Век здешних жителей короток, как мгновение. Стоит круглой личинке с удобствами устроиться в стволе дерева, как зеленый дятел, отчаянно размахивая головой, принимается долбить кору, и вскоре в убежище злополучной личинки просовывается гибкий зазубренный язык, который дятел способен вытянуть так, что он становится в четыре раза длиннее его клюва.
Миц и А-кам приблизились к ограде усадьбы. Меж асфальтированным шоссе и красной кирпичной стеной зеленела полоска некошеной травы и тянулся ряд деревьев. Лисята спрятались в траве, так чтобы люди, проносившиеся мимо в машинах, не заметили их, и принялись осматриваться. Вся стена была увита плющом. Цепляясь за него, лисята вскарабкались наверх. Оказавшись на стене, они, ловко балансируя, направились по краю ограды вдоль сада, принюхиваясь и прислушиваясь. У обоих душа уходила в пятки, но все же они время от времени бросали быстрые взгляды вниз, высматривая, не покажется ли там исполинский пес. Однако чудовища, которым в детстве пугала их мать и о котором она так часто предупреждала их, когда они стали старше, было не видать.
— Наверняка никакой такой собаки и на свете нет, — храбро заметил А-кам. — Все это выдумки О-ха. Не понимаю, почему она не хочет, чтобы мы сюда ходили.
— Нет, — покачала головой юная лисичка. — Камио тоже говорил про этого жуткого пса. Да и вообще, ты что, О-ха не знаешь? Она врать не будет.
— Ну хорошо, где оно тогда, это хваленое страшилище? Может, спрыгнем вниз и осмотрим все хорошенько? Вон в том пруду наверняка полно вкуснющих лягушек.
Лисичка наставила нос по ветру и навострила уши, но не уловила никаких тревожных предостережений. Правда, Ласкай изменил направление, и Миц никак не могла понять, приносит ли он ей запахи сада или, наоборот, относит их прочь от стены. Полагаться на зрение не в лисьих правилах, но своему острому слуху Миц вполне могла доверять. Из сада доносилось множество звуков, но ни один из них не говорил о близости собаки.
— Нет, спрыгивать не будем, — все же возразила лисичка. — Нечего нам туда соваться.

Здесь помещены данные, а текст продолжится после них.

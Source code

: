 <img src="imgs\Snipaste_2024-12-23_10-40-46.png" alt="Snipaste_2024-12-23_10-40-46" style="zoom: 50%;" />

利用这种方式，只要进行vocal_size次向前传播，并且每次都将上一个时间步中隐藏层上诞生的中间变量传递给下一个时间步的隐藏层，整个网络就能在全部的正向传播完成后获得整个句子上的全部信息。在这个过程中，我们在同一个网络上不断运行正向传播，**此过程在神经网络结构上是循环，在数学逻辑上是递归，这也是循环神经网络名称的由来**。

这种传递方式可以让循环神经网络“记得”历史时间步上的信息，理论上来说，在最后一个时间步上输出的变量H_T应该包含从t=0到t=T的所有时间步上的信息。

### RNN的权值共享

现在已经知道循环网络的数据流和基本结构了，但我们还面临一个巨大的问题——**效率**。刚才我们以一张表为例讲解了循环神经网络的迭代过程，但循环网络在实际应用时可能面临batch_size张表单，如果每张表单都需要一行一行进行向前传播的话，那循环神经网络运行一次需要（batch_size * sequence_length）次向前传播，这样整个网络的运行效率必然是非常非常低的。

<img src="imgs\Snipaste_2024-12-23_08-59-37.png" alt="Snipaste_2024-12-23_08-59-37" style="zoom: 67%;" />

Она еще не договорила, а ее бесшабашный братец уже перепрыгнул на ветку дерева, росшего у самой ограды, по ней дополз до ствола и, перебираясь с сука на сук, спустился почти до самой земли.

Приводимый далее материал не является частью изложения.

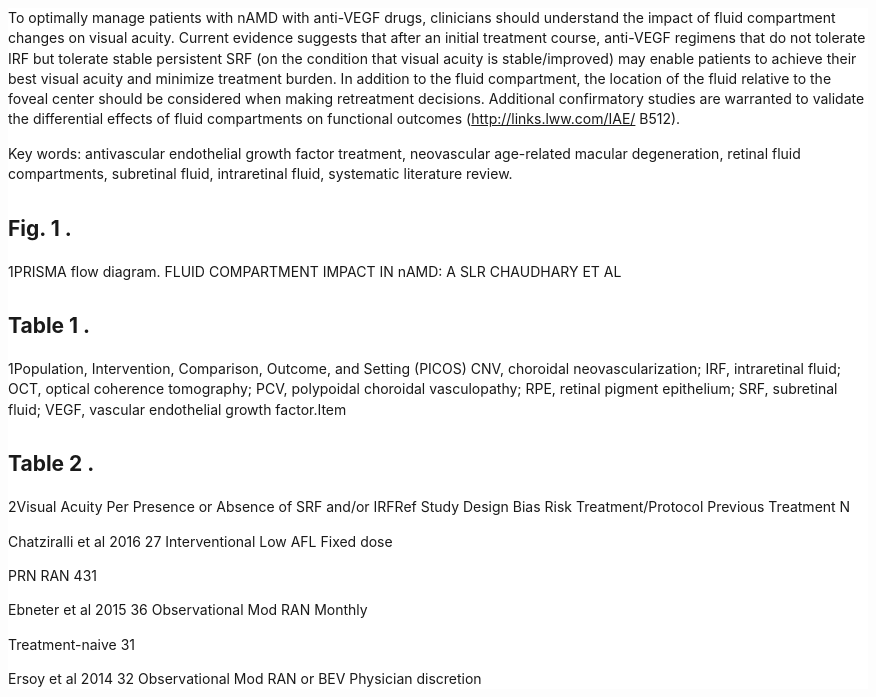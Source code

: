 To optimally manage patients with nAMD with anti-VEGF drugs, clinicians should understand the impact of fluid compartment changes on visual acuity. Current evidence suggests that after an initial treatment course, anti-VEGF regimens that do not tolerate IRF but tolerate stable persistent SRF (on the condition that visual acuity is stable/improved) may enable patients to achieve their best visual acuity and minimize treatment burden. In addition to the fluid compartment, the location of the fluid relative to the foveal center should be considered when making retreatment decisions. Additional confirmatory studies are warranted to validate the differential effects of fluid compartments on functional outcomes (http://links.lww.com/IAE/ B512).

Key words: antivascular endothelial growth factor treatment, neovascular age-related macular degeneration, retinal fluid compartments, subretinal fluid, intraretinal fluid, systematic literature review.

## Fig. 1 .
1PRISMA flow diagram. FLUID COMPARTMENT IMPACT IN nAMD: A SLR CHAUDHARY ET AL

## Table 1 .
1Population, Intervention, Comparison, Outcome, and Setting (PICOS) CNV, choroidal neovascularization; IRF, intraretinal fluid; OCT, optical coherence tomography; PCV, polypoidal choroidal vasculopathy; RPE, retinal pigment epithelium; SRF, subretinal fluid; VEGF, vascular endothelial growth factor.Item 


## Table 2 .
2Visual Acuity Per Presence or Absence of SRF and/or IRFRef 
Study Design 
Bias Risk 
Treatment/Protocol 
Previous Treatment 
N 

Chatziralli et al 2016 27 
Interventional 
Low 
AFL 
Fixed dose 

PRN RAN 
431 

Ebneter et al 2015 36 
Observational 
Mod 
RAN 
Monthly 

Treatment-naive 
31 

Ersoy et al 2014 32 
Observational 
Mod 
RAN or BEV 
Physician discretion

— Видишь! — крикнул он, обернувшись к сестре. — Я же тебе говорил, ничего страшного! А ты трусиха!
Вдруг что-то вихрем вылетело из-за деревьев, перед глазами Миц мелькнуло коричневое пятно, и в то же мгновение в ноздри лисички ударил резкий собачий запах.

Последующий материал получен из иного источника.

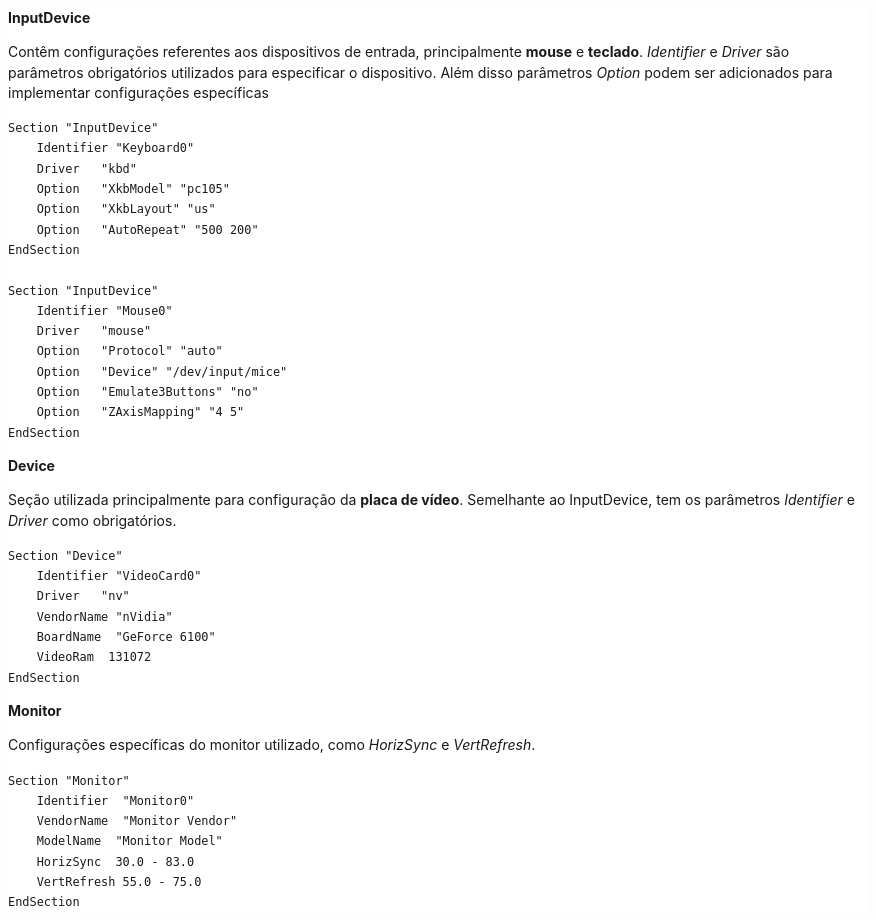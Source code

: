

**InputDevice**

Contêm configurações referentes aos dispositivos de entrada, principalmente **mouse** e **teclado**. *Identifier* e *Driver* são parâmetros obrigatórios utilizados para especificar o dispositivo. Além disso parâmetros *Option* podem ser adicionados para implementar configurações específicas

```
Section "InputDevice"
    Identifier "Keyboard0"
    Driver   "kbd"
    Option   "XkbModel" "pc105"   
    Option   "XkbLayout" "us"   
    Option   "AutoRepeat" "500 200"
EndSection

Section "InputDevice"
    Identifier "Mouse0"
    Driver   "mouse"
    Option   "Protocol" "auto"
    Option   "Device" "/dev/input/mice"
    Option   "Emulate3Buttons" "no"   
    Option   "ZAxisMapping" "4 5"
EndSection
```



**Device**

Seção utilizada principalmente para configuração da **placa de vídeo**. Semelhante ao InputDevice, tem os parâmetros *Identifier* e *Driver* como obrigatórios.

```
Section "Device"
    Identifier "VideoCard0"
    Driver   "nv"   
    VendorName "nVidia"   
    BoardName  "GeForce 6100"   
    VideoRam  131072
EndSection
```



**Monitor**

Configurações específicas do monitor utilizado, como *HorizSync* e *VertRefresh*.

```
Section "Monitor"
    Identifier  "Monitor0"
    VendorName  "Monitor Vendor"
    ModelName  "Monitor Model"
    HorizSync  30.0 - 83.0 
    VertRefresh 55.0 - 75.0   
EndSection
```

— А-кам! — взвизгнула она.
А-кам уже понял, что он в опасности. Прежде чем Миц успела закричать, он уже уцепился за сук, довольно высоко от земли, и повис. Пес, с пеной у рта, подпрыгнул за ним. Раздался ужасающий лязгающий звук — челюсти риджбека что-то схватили. А-кам испустил душераздирающий вопль, мордочка лисенка исказилась от боли. Ошеломленная Миц не сразу поняла, что произошло.
Лисенок, цепляясь за сук передними лапами, висел, но каждая секунда угрожала ему падением. Громадный пес, потеряв равновесие, повалился кверху лапами в заросли папоротника у подножия дерева. А-кам истекал кровью. Решившись наконец взглянуть на брата, Миц с ужасом увидела, что хвост его откушен начисто.
— Держись! — завопила она, стараясь унять дрожь в голосе. — Карабкайся выше, А-кам! Карабкайся выше!
Но А-кам, задыхаясь от боли и от усилий, лишь болтал в воздухе задними лапами, безуспешно пытаясь найти какую-нибудь опору. Ему никак не удавалось подтянуться, и он мотался как тряпка, судорожно цепляясь за ветку.
Сейбр тем временем поднялся и носился внизу с окровавленным хвостом в зубах. Он яростно потряс своей добычей, а потом выплюнул хвост — презрительно, словно дохлую крысу.